[Data in this exercise Boundary: Start]

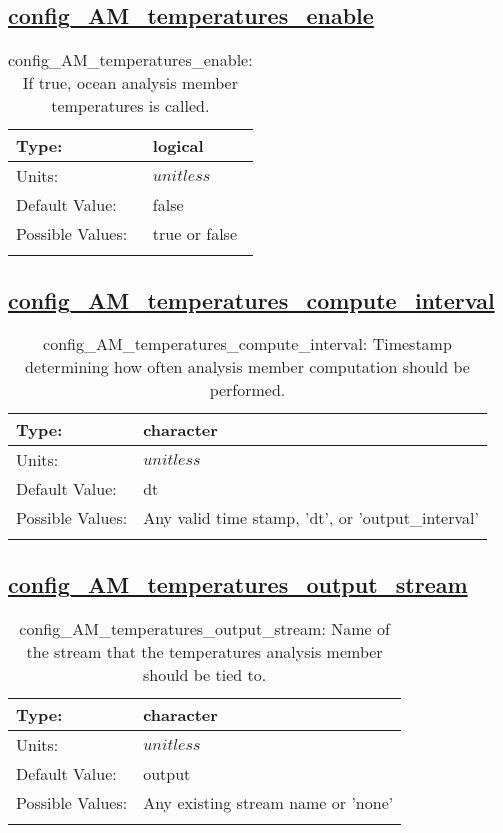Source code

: \subsection[config\_AM\_temperatures\_enable]{\hyperref[sec:nm_tab_AM_temperatures]{config\_AM\_temperatures\_enable}}
\label{subsec:nm_sec_config_AM_temperatures_enable}
\begin{center}
\begin{longtable}{| p{2.0in} || p{4.0in} |}
    \hline
    Type: & logical \\
    \hline
    Units: & $unitless$ \\
    \hline
    Default Value: & false \\
    \hline
    Possible Values: & true or false \\
    \hline
    \caption{config\_AM\_temperatures\_enable: If true, ocean analysis member temperatures is called.}
\end{longtable}
\end{center}
\subsection[config\_AM\_temperatures\_compute\_interval]{\hyperref[sec:nm_tab_AM_temperatures]{config\_AM\_temperatures\_compute\_interval}}
\label{subsec:nm_sec_config_AM_temperatures_compute_interval}
\begin{center}
\begin{longtable}{| p{2.0in} || p{4.0in} |}
    \hline
    Type: & character \\
    \hline
    Units: & $unitless$ \\
    \hline
    Default Value: & dt \\
    \hline
    Possible Values: & Any valid time stamp, 'dt', or 'output\_interval' \\
    \hline
    \caption{config\_AM\_temperatures\_compute\_interval: Timestamp determining how often analysis member computation should be performed.}
\end{longtable}
\end{center}
\subsection[config\_AM\_temperatures\_output\_stream]{\hyperref[sec:nm_tab_AM_temperatures]{config\_AM\_temperatures\_output\_stream}}
\label{subsec:nm_sec_config_AM_temperatures_output_stream}
\begin{center}
\begin{longtable}{| p{2.0in} || p{4.0in} |}
    \hline
    Type: & character \\
    \hline
    Units: & $unitless$ \\
    \hline
    Default Value: & output \\
    \hline
    Possible Values: & Any existing stream name or 'none' \\
    \hline
    \caption{config\_AM\_temperatures\_output\_stream: Name of the stream that the temperatures analysis member should be tied to.}
\end{longtable}
\end{center}
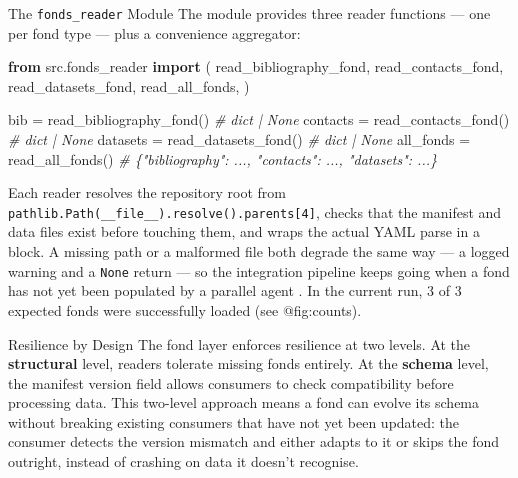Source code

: \documentclass[
  ignorenonframetext,
]{beamer}
\newenvironment{Shaded}{}{}
\newcommand{\CommentTok}[1]{\textcolor[rgb]{0.38,0.63,0.69}{\textit{#1}}}
\newcommand{\ImportTok}[1]{\textcolor[rgb]{0.00,0.50,0.00}{\textbf{#1}}}
\newcommand{\NormalTok}[1]{#1}
\newcommand{\OperatorTok}[1]{\textcolor[rgb]{0.40,0.40,0.40}{#1}}
\begin{document}
\begin{frame}{The \texttt{fonds\_reader}
Module}
\protect{}\label{the-fonds_reader-module}
The  module provides three reader functions
--- one per fond type --- plus a convenience aggregator:

\begin{Shaded}
\begin{Highlighting}[]
\ImportTok{from}\NormalTok{ src.fonds\_reader }\ImportTok{import}\NormalTok{ (}
\NormalTok{    read\_bibliography\_fond,}
\NormalTok{    read\_contacts\_fond,}
\NormalTok{    read\_datasets\_fond,}
\NormalTok{    read\_all\_fonds,}
\NormalTok{)}

\NormalTok{bib      }\OperatorTok{=}\NormalTok{ read\_bibliography\_fond()   }\CommentTok{\# dict | None}
\NormalTok{contacts }\OperatorTok{=}\NormalTok{ read\_contacts\_fond()       }\CommentTok{\# dict | None}
\NormalTok{datasets }\OperatorTok{=}\NormalTok{ read\_datasets\_fond()       }\CommentTok{\# dict | None}
\NormalTok{all\_fonds }\OperatorTok{=}\NormalTok{ read\_all\_fonds()          }\CommentTok{\# \{"bibliography": ..., "contacts": ..., "datasets": ...\}}
\end{Highlighting}
\end{Shaded}

Each reader resolves the repository root from
\texttt{pathlib.Path(\_\_file\_\_).resolve().parents{[}4{]}}, checks
that the manifest and data files exist before touching them, and wraps
the actual YAML parse in a
block. A missing path or a malformed file both degrade the same way ---
a logged warning and a \texttt{None} return --- so the integration
pipeline keeps going when a fond has not yet been populated by a
parallel agent . In the current run, 3 of 3
expected fonds were successfully loaded (see @fig:counts).
\end{frame}

\begin{frame}[allowframebreaks]{Resilience by Design}
\protect{}\label{resilience-by-design}
The fond layer enforces resilience at two levels. At the
\textbf{structural} level, readers tolerate missing fonds entirely. At
the \textbf{schema} level, the manifest version field allows consumers
to check compatibility before processing data. This two-level approach
means a fond can evolve its schema without breaking existing consumers
that have not yet been updated: the consumer detects the version
mismatch and either adapts to it or skips the fond outright, instead of
crashing on data it doesn't recognise.
\end{frame}
\end{document}
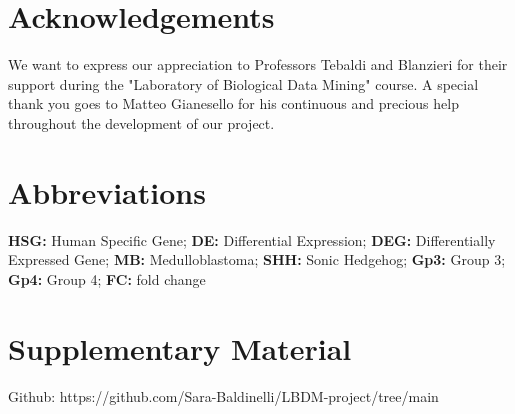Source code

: \documentclass[10pt]{SelfArx} %
\begin{document}
\section*{Acknowledgements}\label{sec:Acknowledgements}
We want to express our appreciation to Professors Tebaldi and Blanzieri for their support during the "Laboratory of Biological Data Mining" course. 
A special thank you goes to Matteo Gianesello for his continuous and precious help throughout the development of our project. 

\section*{Abbreviations}\label{sec:Abbreviations}
\textbf{HSG:} Human Specific Gene; \textbf{DE:} Differential Expression; \textbf{DEG:} Differentially Expressed Gene; \textbf{MB:} Medulloblastoma; \textbf{SHH:} Sonic Hedgehog; \textbf{Gp3:} Group 3; \textbf{Gp4:} Group 4; \textbf{FC:} fold change

\section*{Supplementary Material}\label{sec:github}
Github: https://github.com/Sara-Baldinelli/LBDM-project/tree/main


\end{document}
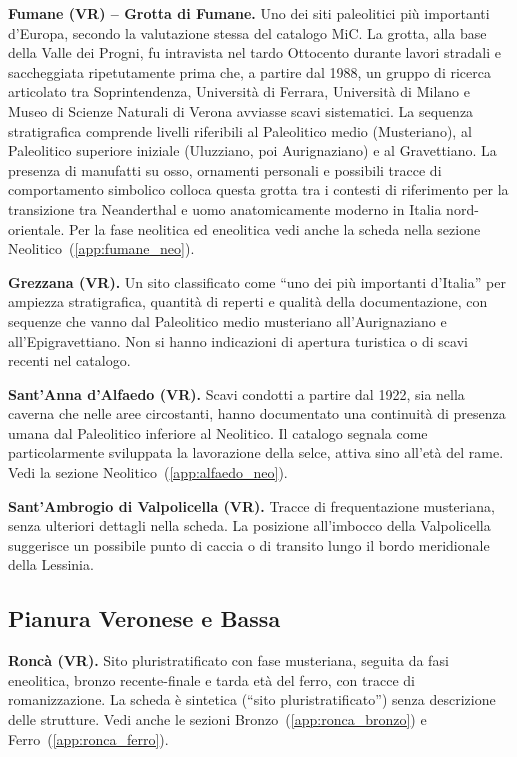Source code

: \textbf{Fumane (VR) -- Grotta di Fumane.} \label{app:fumane_paleo} Uno dei siti paleolitici più importanti d'Europa, secondo la valutazione stessa del catalogo MiC. La grotta, alla base della Valle dei Progni, fu intravista nel tardo Ottocento durante lavori stradali e saccheggiata ripetutamente prima che, a partire dal 1988, un gruppo di ricerca articolato tra Soprintendenza, Università di Ferrara, Università di Milano e Museo di Scienze Naturali di Verona avviasse scavi sistematici. La sequenza stratigrafica comprende livelli riferibili al Paleolitico medio (Musteriano), al Paleolitico superiore iniziale (Uluzziano, poi Aurignaziano) e al Gravettiano. La presenza di manufatti su osso, ornamenti personali e possibili tracce di comportamento simbolico colloca questa grotta tra i contesti di riferimento per la transizione tra Neanderthal e uomo anatomicamente moderno in Italia nord-orientale. Per la fase neolitica ed eneolitica vedi anche la scheda nella sezione Neolitico~(\ref{app:fumane_neo}).

\textbf{Grezzana (VR).} Un sito classificato come ``uno dei più importanti d'Italia'' per ampiezza stratigrafica, quantità di reperti e qualità della documentazione, con sequenze che vanno dal Paleolitico medio musteriano all'Aurignaziano e all'Epigravettiano. Non si hanno indicazioni di apertura turistica o di scavi recenti nel catalogo.

\textbf{Sant'Anna d'Alfaedo (VR).} Scavi condotti a partire dal 1922, sia nella caverna che nelle aree circostanti, hanno documentato una continuità di presenza umana dal Paleolitico inferiore al Neolitico. Il catalogo segnala come particolarmente sviluppata la lavorazione della selce, attiva sino all'età del rame. Vedi la sezione Neolitico~(\ref{app:alfaedo_neo}).

\textbf{Sant'Ambrogio di Valpolicella (VR).} Tracce di frequentazione musteriana, senza ulteriori dettagli nella scheda. La posizione all'imbocco della Valpolicella suggerisce un possibile punto di caccia o di transito lungo il bordo meridionale della Lessinia.

\subsection{Pianura Veronese e Bassa}

\textbf{Roncà (VR).} \label{app:ronca_paleo} Sito pluristratificato con fase musteriana, seguita da fasi eneolitica, bronzo recente-finale e tarda età del ferro, con tracce di romanizzazione. La scheda è sintetica (``sito pluristratificato'') senza descrizione delle strutture. Vedi anche le sezioni Bronzo~(\ref{app:ronca_bronzo}) e Ferro~(\ref{app:ronca_ferro}).

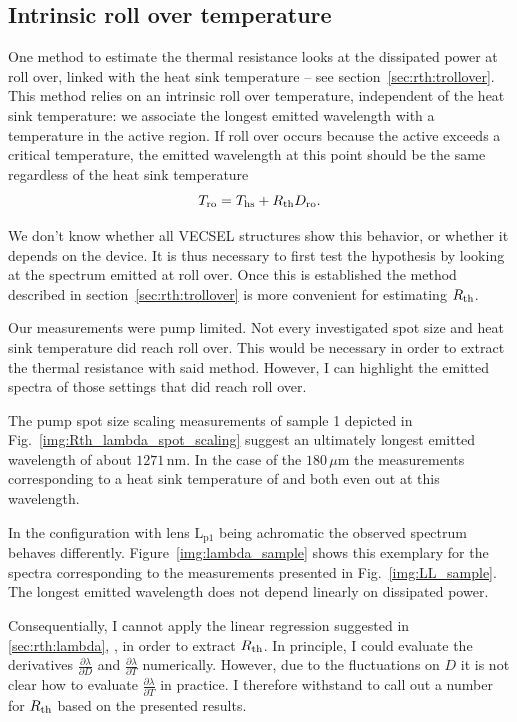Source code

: \subsection{Intrinsic roll over temperature}
\label{sec:eval:trollover}

One method to estimate the thermal resistance
looks at the dissipated power at roll over,
linked with the heat sink temperature --
see section~\ref{sec:rth:trollover}.
This method relies on an intrinsic roll over temperature,
independent of the heat sink temperature:
we associate
the longest emitted wavelength
with a temperature
in the active region.
If roll over occurs
because the active
exceeds a critical temperature,
the emitted wavelength
at this point
should be the same
regardless of the heat sink temperature
\begin{equation}
T_\mathrm{ro} = T_\mathrm{hs} + R_\mathrm{th} D_\mathrm{ro}.
\end{equation}

We don't know
whether all VECSEL structures
show this behavior,
or whether it depends on the device.
It is thus necessary
to first test the hypothesis
by looking at the spectrum
emitted at roll over.
Once this is established
the method described
in section~\ref{sec:rth:trollover}
is more convenient
for estimating $R_\mathrm{th}$.

Our measurements
were pump limited.
Not every investigated 
spot size and heat sink temperature
did reach roll over.
This would be necessary
in order to extract
the thermal resistance
with said method.
However,
I can highlight
the emitted spectra
of those settings that did reach roll over.

The pump spot size scaling measurements
of sample 1
depicted in Fig.~\ref{img:Rth_lambda_spot_scaling}
suggest an ultimately
longest emitted wavelength
of about $1271\,\mathrm{nm}$.
In the case of the $180\,\mu\mathrm{m}$
the measurements corresponding to
a heat sink temperature of
 and 
both even out at this wavelength.

In the configuration
with lens $\mathrm{L}_\mathrm{p1}$
being achromatic
the observed spectrum behaves differently.
Figure~\ref{img:lambda_sample}
shows this exemplary
for the spectra
corresponding to
the measurements presented
in Fig.~\ref{img:LL_sample}.
The longest emitted wavelength
does not depend linearly
on dissipated power.

Consequentially,
I cannot apply the linear regression
suggested in \ref{sec:rth:lambda},
\cite{Heinen2012},
in order to extract $R_\mathrm{th}$.
In principle,
I could evaluate the derivatives
$\frac{\partial \lambda}{\partial D}$
and $\frac{\partial \lambda}{\partial T}$
numerically.
However,
due to the fluctuations on $D$
it is not clear
how to evaluate
$\frac{\partial \lambda}{\partial T}$
in practice.
I therefore withstand
to call out a number for $R_\mathrm{th}$
based on the presented results.

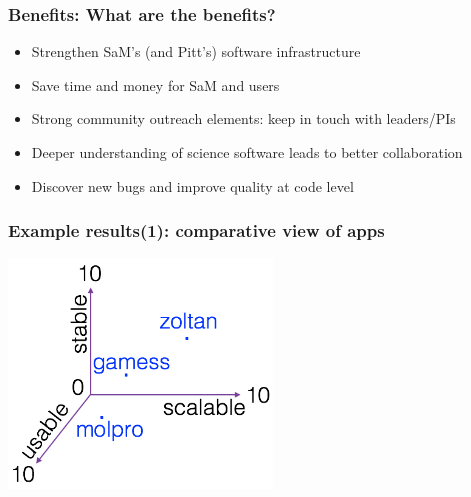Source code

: \documentclass[hyperref={pdfpagelabels=false},12pt]{beamer}
\begin{document}
\begin{frame}
\frametitle{Benefits: What are the benefits?}
\begin{itemize}
\itemsep1em
\item Strengthen SaM's (and Pitt's) software infrastructure
\item
Save time and money for SaM and users
\item
Strong community outreach elements: keep in touch with leaders/PIs 
\item
Deeper understanding of science software leads to better collaboration
\item
Discover new bugs and improve quality at code level
\end{itemize}
\end{frame}

\begin{frame}
\frametitle{Example results(1): comparative view of apps}
\includegraphics[width=7cm]{plot_view}
\end{frame}
\end{document}
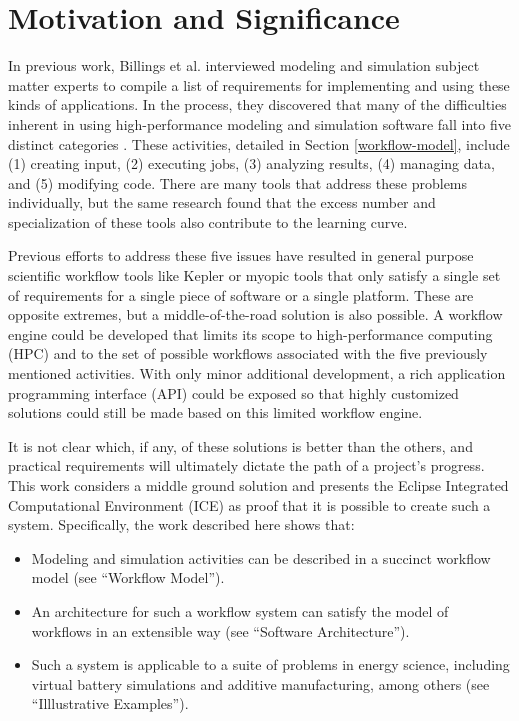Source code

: \section{Motivation and Significance}\label{motivation-and-significance}

In previous work, Billings et al. interviewed modeling and simulation subject matter experts to compile a list of requirements for implementing and 
using these kinds of applications. In the process, they discovered 
that many of the difficulties inherent in using
high-performance modeling and simulation software fall into five
distinct categories \cite{billings_designing_2009}. These activities,
detailed in Section \ref{workflow-model}, include (1) creating input,
(2) executing jobs, (3) analyzing results, (4) managing data, and (5)
modifying code. There are many tools that address these problems
individually, but the same research found that the excess number and
specialization of these tools also contribute to the learning curve.

Previous efforts to address these five issues have resulted in general
purpose scientific workflow tools like Kepler \cite{ludascher_scientific_2006} 
or myopic tools that only satisfy a single
set of requirements for a single piece of software or a single platform. These
are opposite extremes, but a middle-of-the-road solution is also
possible. A workflow engine could be developed that limits its scope to
high-performance computing (HPC) and to the set of possible workflows
associated with the five previously mentioned activities. With only
minor additional development, a rich application programming interface
(API) could be exposed so that highly customized solutions could still
be made based on this limited workflow engine.

It is not clear which, if any, of these solutions is better than the
others, and practical requirements will ultimately dictate the path of a
project's progress. This work considers a middle ground solution and
presents the Eclipse Integrated Computational Environment (ICE) as proof
that it is possible to create such a system. Specifically, the work
described here shows that:

\begin{itemize}
\item
  Modeling and simulation activities can be described in a succinct
  workflow model (see ``Workflow Model'').
\item
  An architecture for such a workflow system can satisfy the model of
  workflows in an extensible way (see ``Software Architecture'').
\item
  Such a system is applicable to a suite of problems in energy science,
  including virtual battery simulations and additive manufacturing, 
  among others (see ``Illlustrative Examples'').
\end{itemize}

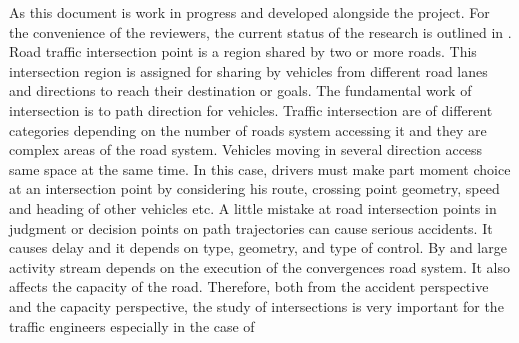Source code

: \documentclass{book}
\begin{document}
\textit{\color{red}} As this document is work in progress and developed alongside the project.
For the convenience of the reviewers, the current status of the research is outlined in . Road traffic intersection point is a region shared by two or more roads. This intersection region is assigned for sharing by vehicles from different road lanes and directions to reach their destination or goals. The fundamental work of intersection is to path direction for vehicles. Traffic intersection are of different categories depending on the number of roads system accessing it  and they are complex areas of the road system. Vehicles moving in several direction access same space at the same time. In this case, drivers must make part moment choice at an intersection point by considering his route, crossing point geometry, speed and heading of other vehicles etc. A little mistake at road intersection points in judgment or decision points on path trajectories can cause serious accidents. It causes delay and it depends on type, geometry, and type of control. By and large activity stream depends on the execution of the convergences road system. It also affects the capacity of the road. Therefore, both from the accident perspective and the capacity perspective, the study of intersections is very important for the traffic engineers especially in the case of
\end{document}
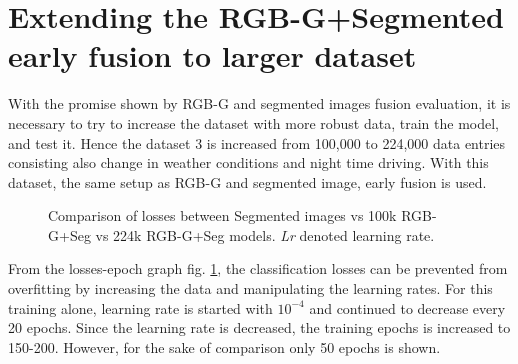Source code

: \section{Extending the RGB-G+Segmented early fusion to larger dataset}
With the promise shown by RGB-G and segmented images fusion evaluation, it is necessary to
try to increase the dataset with more robust data, train the model, and test it. Hence the
dataset 3 is increased from 100,000 to 224,000 data entries consisting also change in
weather conditions and night time driving. With this dataset, the same setup as RGB-G and
segmented image, early fusion is used.
\begin{figure}[!ht]
    \centering
    \def\svgwidth{\textwidth}
    
    \caption{Comparison of losses between Segmented images vs 100k RGB-G+Seg vs 224k
    RGB-G+Seg models. \textit{Lr} denoted learning rate.}
    \label{fig:224kdatafusionlosses2}
\end{figure}
From the losses-epoch graph fig. \ref{fig:224kdatafusionlosses2}, the classification
losses can be prevented from overfitting by increasing the data and manipulating the
learning rates. For this training alone, learning rate is started with $10^{-4}$ and
continued to decrease every 20 epochs. Since the learning rate is decreased, the training
epochs is increased to 150-200. However, for the sake of comparison only 50 epochs is
shown.

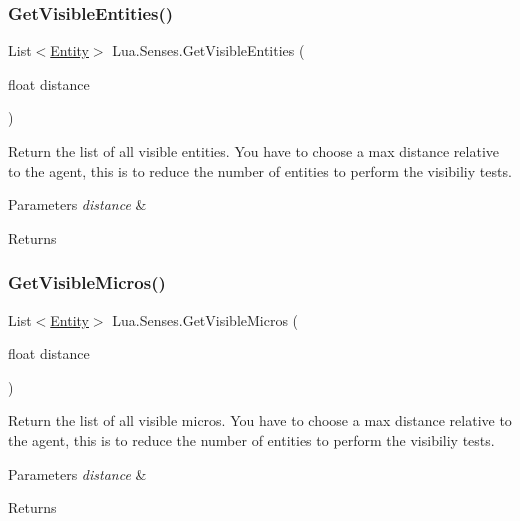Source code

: \subsubsection{\texorpdfstring{GetVisibleEntities()}{GetVisibleEntities()}}
{\footnotesize\ttfamily List$<$\mbox{\hyperlink{class_lua_1_1_entity}{Entity}}$>$ Lua.\+Senses.\+Get\+Visible\+Entities (\begin{DoxyParamCaption}\item[{float}]{distance }\end{DoxyParamCaption})}



Return the list of all visible entities. You have to choose a max distance relative to the agent, this is to reduce the number of entities to perform the visibiliy tests. 


\begin{DoxyParams}{Parameters}
{\em distance} & \\
\hline
\end{DoxyParams}
\begin{DoxyReturn}{Returns}

\end{DoxyReturn}
\mbox{\label{class_lua_1_1_senses_a55e0ed7d6a4383d1f9e552b3be07bcee}} 
\subsubsection{\texorpdfstring{GetVisibleMicros()}{GetVisibleMicros()}}
{\footnotesize\ttfamily List$<$\mbox{\hyperlink{class_lua_1_1_entity}{Entity}}$>$ Lua.\+Senses.\+Get\+Visible\+Micros (\begin{DoxyParamCaption}\item[{float}]{distance }\end{DoxyParamCaption})}



Return the list of all visible micros. You have to choose a max distance relative to the agent, this is to reduce the number of entities to perform the visibiliy tests. 


\begin{DoxyParams}{Parameters}
{\em distance} & \\
\hline
\end{DoxyParams}
\begin{DoxyReturn}{Returns}

\end{DoxyReturn}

[Data in this exercise Boundary: End]

- [Work item]:
Report the number of lines of the listing above that hold the string "based", with no other text.

- [Your solution]:
2